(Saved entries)
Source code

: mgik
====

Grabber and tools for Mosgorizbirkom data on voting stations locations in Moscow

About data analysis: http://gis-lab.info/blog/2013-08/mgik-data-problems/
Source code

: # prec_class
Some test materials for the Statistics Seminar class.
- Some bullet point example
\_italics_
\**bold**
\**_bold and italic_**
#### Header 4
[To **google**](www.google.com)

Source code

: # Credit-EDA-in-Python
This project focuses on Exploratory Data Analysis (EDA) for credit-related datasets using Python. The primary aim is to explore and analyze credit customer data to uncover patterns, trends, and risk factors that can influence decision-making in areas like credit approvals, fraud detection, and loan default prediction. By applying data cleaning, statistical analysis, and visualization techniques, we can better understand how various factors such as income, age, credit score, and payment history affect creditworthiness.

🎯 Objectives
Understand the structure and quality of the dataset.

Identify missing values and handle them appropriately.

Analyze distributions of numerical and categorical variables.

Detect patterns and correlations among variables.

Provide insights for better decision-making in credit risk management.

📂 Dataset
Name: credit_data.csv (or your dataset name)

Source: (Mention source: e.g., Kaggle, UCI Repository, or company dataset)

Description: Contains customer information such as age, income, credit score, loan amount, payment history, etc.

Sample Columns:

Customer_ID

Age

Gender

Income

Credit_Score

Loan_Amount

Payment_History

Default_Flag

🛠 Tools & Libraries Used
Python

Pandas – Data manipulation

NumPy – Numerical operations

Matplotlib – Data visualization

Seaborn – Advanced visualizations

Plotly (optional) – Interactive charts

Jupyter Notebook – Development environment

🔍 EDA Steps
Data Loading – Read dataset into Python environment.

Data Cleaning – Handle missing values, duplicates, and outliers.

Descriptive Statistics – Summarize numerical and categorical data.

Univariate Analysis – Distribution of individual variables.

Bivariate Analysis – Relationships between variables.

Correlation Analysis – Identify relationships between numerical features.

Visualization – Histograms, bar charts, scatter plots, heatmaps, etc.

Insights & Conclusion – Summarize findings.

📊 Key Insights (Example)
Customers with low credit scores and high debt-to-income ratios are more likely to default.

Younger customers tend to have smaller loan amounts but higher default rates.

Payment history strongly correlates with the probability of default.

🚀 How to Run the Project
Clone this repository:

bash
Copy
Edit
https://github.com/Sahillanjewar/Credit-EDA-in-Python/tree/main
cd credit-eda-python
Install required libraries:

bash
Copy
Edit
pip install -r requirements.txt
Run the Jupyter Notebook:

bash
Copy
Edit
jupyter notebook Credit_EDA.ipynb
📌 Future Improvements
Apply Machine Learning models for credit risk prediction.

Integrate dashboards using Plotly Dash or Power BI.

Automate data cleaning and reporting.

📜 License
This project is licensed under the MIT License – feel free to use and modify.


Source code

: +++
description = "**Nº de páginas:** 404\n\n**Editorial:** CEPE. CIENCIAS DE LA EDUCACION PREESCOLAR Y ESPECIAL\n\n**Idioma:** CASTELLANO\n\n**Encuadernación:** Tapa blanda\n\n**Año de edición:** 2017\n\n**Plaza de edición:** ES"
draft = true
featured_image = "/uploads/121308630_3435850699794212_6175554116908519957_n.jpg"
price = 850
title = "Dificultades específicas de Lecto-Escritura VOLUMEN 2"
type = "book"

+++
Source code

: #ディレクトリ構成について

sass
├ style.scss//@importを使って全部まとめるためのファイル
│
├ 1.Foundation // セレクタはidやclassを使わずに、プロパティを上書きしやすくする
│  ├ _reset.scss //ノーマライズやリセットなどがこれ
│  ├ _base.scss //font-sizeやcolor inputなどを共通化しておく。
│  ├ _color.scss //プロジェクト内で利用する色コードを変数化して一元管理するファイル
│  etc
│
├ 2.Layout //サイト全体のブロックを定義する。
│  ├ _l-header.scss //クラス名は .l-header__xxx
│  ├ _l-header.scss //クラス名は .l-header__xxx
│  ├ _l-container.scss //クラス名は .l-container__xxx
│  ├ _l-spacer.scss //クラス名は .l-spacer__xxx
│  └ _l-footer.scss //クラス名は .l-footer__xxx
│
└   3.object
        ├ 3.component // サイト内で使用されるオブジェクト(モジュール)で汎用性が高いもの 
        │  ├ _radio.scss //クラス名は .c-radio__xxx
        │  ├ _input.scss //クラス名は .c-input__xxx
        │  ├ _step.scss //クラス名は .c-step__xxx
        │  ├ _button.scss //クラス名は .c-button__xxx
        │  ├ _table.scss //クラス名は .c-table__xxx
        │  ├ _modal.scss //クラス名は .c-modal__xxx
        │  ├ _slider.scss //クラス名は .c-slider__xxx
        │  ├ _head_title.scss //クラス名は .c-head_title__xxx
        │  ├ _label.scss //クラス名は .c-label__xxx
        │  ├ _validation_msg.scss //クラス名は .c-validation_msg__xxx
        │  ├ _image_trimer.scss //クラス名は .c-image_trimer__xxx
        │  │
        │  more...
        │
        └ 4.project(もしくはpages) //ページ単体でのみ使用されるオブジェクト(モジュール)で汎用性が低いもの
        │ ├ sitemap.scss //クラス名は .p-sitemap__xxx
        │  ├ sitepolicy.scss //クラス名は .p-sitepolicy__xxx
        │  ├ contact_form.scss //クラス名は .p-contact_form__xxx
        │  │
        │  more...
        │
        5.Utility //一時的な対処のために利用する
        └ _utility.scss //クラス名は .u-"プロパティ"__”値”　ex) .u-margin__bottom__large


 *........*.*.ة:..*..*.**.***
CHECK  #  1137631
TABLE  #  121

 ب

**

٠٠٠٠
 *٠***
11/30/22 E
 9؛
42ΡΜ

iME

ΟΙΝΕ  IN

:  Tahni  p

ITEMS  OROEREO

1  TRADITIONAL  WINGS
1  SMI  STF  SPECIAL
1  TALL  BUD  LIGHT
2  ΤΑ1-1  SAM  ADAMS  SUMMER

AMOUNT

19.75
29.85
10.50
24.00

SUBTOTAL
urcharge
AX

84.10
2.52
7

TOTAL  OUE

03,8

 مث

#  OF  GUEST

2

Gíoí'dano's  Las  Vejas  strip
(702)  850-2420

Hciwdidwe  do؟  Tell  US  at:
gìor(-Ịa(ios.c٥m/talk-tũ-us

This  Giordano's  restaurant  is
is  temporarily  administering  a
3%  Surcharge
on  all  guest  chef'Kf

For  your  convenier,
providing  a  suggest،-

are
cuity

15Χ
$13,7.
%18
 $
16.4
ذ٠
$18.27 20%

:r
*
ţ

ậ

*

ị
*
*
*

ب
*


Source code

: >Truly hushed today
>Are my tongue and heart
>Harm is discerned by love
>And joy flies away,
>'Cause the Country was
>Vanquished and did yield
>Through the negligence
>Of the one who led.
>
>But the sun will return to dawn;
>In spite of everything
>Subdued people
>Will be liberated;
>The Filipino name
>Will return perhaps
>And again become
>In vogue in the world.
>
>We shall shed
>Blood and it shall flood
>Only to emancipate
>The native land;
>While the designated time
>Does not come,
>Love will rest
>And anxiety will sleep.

## TO DO
Reproduce the entries so that each line reads exactly as it did before.

## OUTPUT
Source code

: mgik
====

Grabber and tools for Mosgorizbirkom data on voting stations locations in Moscow

About data analysis: http://gis-lab.info/blog/2013-08/mgik-data-problems/
Source code

: # prec_class
Some test materials for the Statistics Seminar class.
- Some bullet point example
\_italics_
\**bold**
\**_bold and italic_**
#### Header 4
[To **google**](www.google.com)

Source code

: # Credit-EDA-in-Python
This project focuses on Exploratory Data Analysis (EDA) for credit-related datasets using Python. The primary aim is to explore and analyze credit customer data to uncover patterns, trends, and risk factors that can influence decision-making in areas like credit approvals, fraud detection, and loan default prediction. By applying data cleaning, statistical analysis, and visualization techniques, we can better understand how various factors such as income, age, credit score, and payment history affect creditworthiness.

🎯 Objectives
Understand the structure and quality of the dataset.

Identify missing values and handle them appropriately.

Analyze distributions of numerical and categorical variables.

Detect patterns and correlations among variables.

Provide insights for better decision-making in credit risk management.

📂 Dataset
Name: credit_data.csv (or your dataset name)

Source: (Mention source: e.g., Kaggle, UCI Repository, or company dataset)

Description: Contains customer information such as age, income, credit score, loan amount, payment history, etc.

Sample Columns:

Customer_ID

Age

Gender

Income

Credit_Score

Loan_Amount

Payment_History

Default_Flag

🛠 Tools & Libraries Used
Python

Pandas – Data manipulation

NumPy – Numerical operations

Matplotlib – Data visualization

Seaborn – Advanced visualizations

Plotly (optional) – Interactive charts

Jupyter Notebook – Development environment

🔍 EDA Steps
Data Loading – Read dataset into Python environment.

Data Cleaning – Handle missing values, duplicates, and outliers.

Descriptive Statistics – Summarize numerical and categorical data.

Univariate Analysis – Distribution of individual variables.

Bivariate Analysis – Relationships between variables.

Correlation Analysis – Identify relationships between numerical features.

Visualization – Histograms, bar charts, scatter plots, heatmaps, etc.

Insights & Conclusion – Summarize findings.

📊 Key Insights (Example)
Customers with low credit scores and high debt-to-income ratios are more likely to default.

Younger customers tend to have smaller loan amounts but higher default rates.

Payment history strongly correlates with the probability of default.

🚀 How to Run the Project
Clone this repository:

bash
Copy
Edit
https://github.com/Sahillanjewar/Credit-EDA-in-Python/tree/main
cd credit-eda-python
Install required libraries:

bash
Copy
Edit
pip install -r requirements.txt
Run the Jupyter Notebook:

bash
Copy
Edit
jupyter notebook Credit_EDA.ipynb
📌 Future Improvements
Apply Machine Learning models for credit risk prediction.

Integrate dashboards using Plotly Dash or Power BI.

Automate data cleaning and reporting.

📜 License
This project is licensed under the MIT License – feel free to use and modify.


Source code

: +++
description = "**Nº de páginas:** 404\n\n**Editorial:** CEPE. CIENCIAS DE LA EDUCACION PREESCOLAR Y ESPECIAL\n\n**Idioma:** CASTELLANO\n\n**Encuadernación:** Tapa blanda\n\n**Año de edición:** 2017\n\n**Plaza de edición:** ES"
draft = true
featured_image = "/uploads/121308630_3435850699794212_6175554116908519957_n.jpg"
price = 850
title = "Dificultades específicas de Lecto-Escritura VOLUMEN 2"
type = "book"

+++
Source code

: #ディレクトリ構成について

sass
├ style.scss//@importを使って全部まとめるためのファイル
│
├ 1.Foundation // セレクタはidやclassを使わずに、プロパティを上書きしやすくする
│  ├ _reset.scss //ノーマライズやリセットなどがこれ
│  ├ _base.scss //font-sizeやcolor inputなどを共通化しておく。
│  ├ _color.scss //プロジェクト内で利用する色コードを変数化して一元管理するファイル
│  etc
│
├ 2.Layout //サイト全体のブロックを定義する。
│  ├ _l-header.scss //クラス名は .l-header__xxx
│  ├ _l-header.scss //クラス名は .l-header__xxx
│  ├ _l-container.scss //クラス名は .l-container__xxx
│  ├ _l-spacer.scss //クラス名は .l-spacer__xxx
│  └ _l-footer.scss //クラス名は .l-footer__xxx
│
└   3.object
        ├ 3.component // サイト内で使用されるオブジェクト(モジュール)で汎用性が高いもの 
        │  ├ _radio.scss //クラス名は .c-radio__xxx
        │  ├ _input.scss //クラス名は .c-input__xxx
        │  ├ _step.scss //クラス名は .c-step__xxx
        │  ├ _button.scss //クラス名は .c-button__xxx
        │  ├ _table.scss //クラス名は .c-table__xxx
        │  ├ _modal.scss //クラス名は .c-modal__xxx
        │  ├ _slider.scss //クラス名は .c-slider__xxx
        │  ├ _head_title.scss //クラス名は .c-head_title__xxx
        │  ├ _label.scss //クラス名は .c-label__xxx
        │  ├ _validation_msg.scss //クラス名は .c-validation_msg__xxx
        │  ├ _image_trimer.scss //クラス名は .c-image_trimer__xxx
        │  │
        │  more...
        │
        └ 4.project(もしくはpages) //ページ単体でのみ使用されるオブジェクト(モジュール)で汎用性が低いもの
        │ ├ sitemap.scss //クラス名は .p-sitemap__xxx
        │  ├ sitepolicy.scss //クラス名は .p-sitepolicy__xxx
        │  ├ contact_form.scss //クラス名は .p-contact_form__xxx
        │  │
        │  more...
        │
        5.Utility //一時的な対処のために利用する
        └ _utility.scss //クラス名は .u-"プロパティ"__”値”　ex) .u-margin__bottom__large


 *........*.*.ة:..*..*.**.***
CHECK  #  1137631
TABLE  #  121

 ب

**

٠٠٠٠
 *٠***
11/30/22 E
 9؛
42ΡΜ

iME

ΟΙΝΕ  IN

:  Tahni  p

ITEMS  OROEREO

1  TRADITIONAL  WINGS
1  SMI  STF  SPECIAL
1  TALL  BUD  LIGHT
2  ΤΑ1-1  SAM  ADAMS  SUMMER

AMOUNT

19.75
29.85
10.50
24.00

SUBTOTAL
urcharge
AX

84.10
2.52
7

TOTAL  OUE

03,8

 مث

#  OF  GUEST

2

Gíoí'dano's  Las  Vejas  strip
(702)  850-2420

Hciwdidwe  do؟  Tell  US  at:
gìor(-Ịa(ios.c٥m/talk-tũ-us

This  Giordano's  restaurant  is
is  temporarily  administering  a
3%  Surcharge
on  all  guest  chef'Kf

For  your  convenier,
providing  a  suggest،-

are
cuity

15Χ
$13,7.
%18
 $
16.4
ذ٠
$18.27 20%

:r
*
ţ

ậ

*

ị
*
*
*

ب
*


Source code

: >Truly hushed today
>Are my tongue and heart
>Harm is discerned by love
>And joy flies away,
>'Cause the Country was
>Vanquished and did yield
>Through the negligence
>Of the one who led.
>
>But the sun will return to dawn;
>In spite of everything
>Subdued people
>Will be liberated;
>The Filipino name
>Will return perhaps
>And again become
>In vogue in the world.
>
>We shall shed
>Blood and it shall flood
>Only to emancipate
>The native land;
>While the designated time
>Does not come,
>Love will rest
>And anxiety will sleep.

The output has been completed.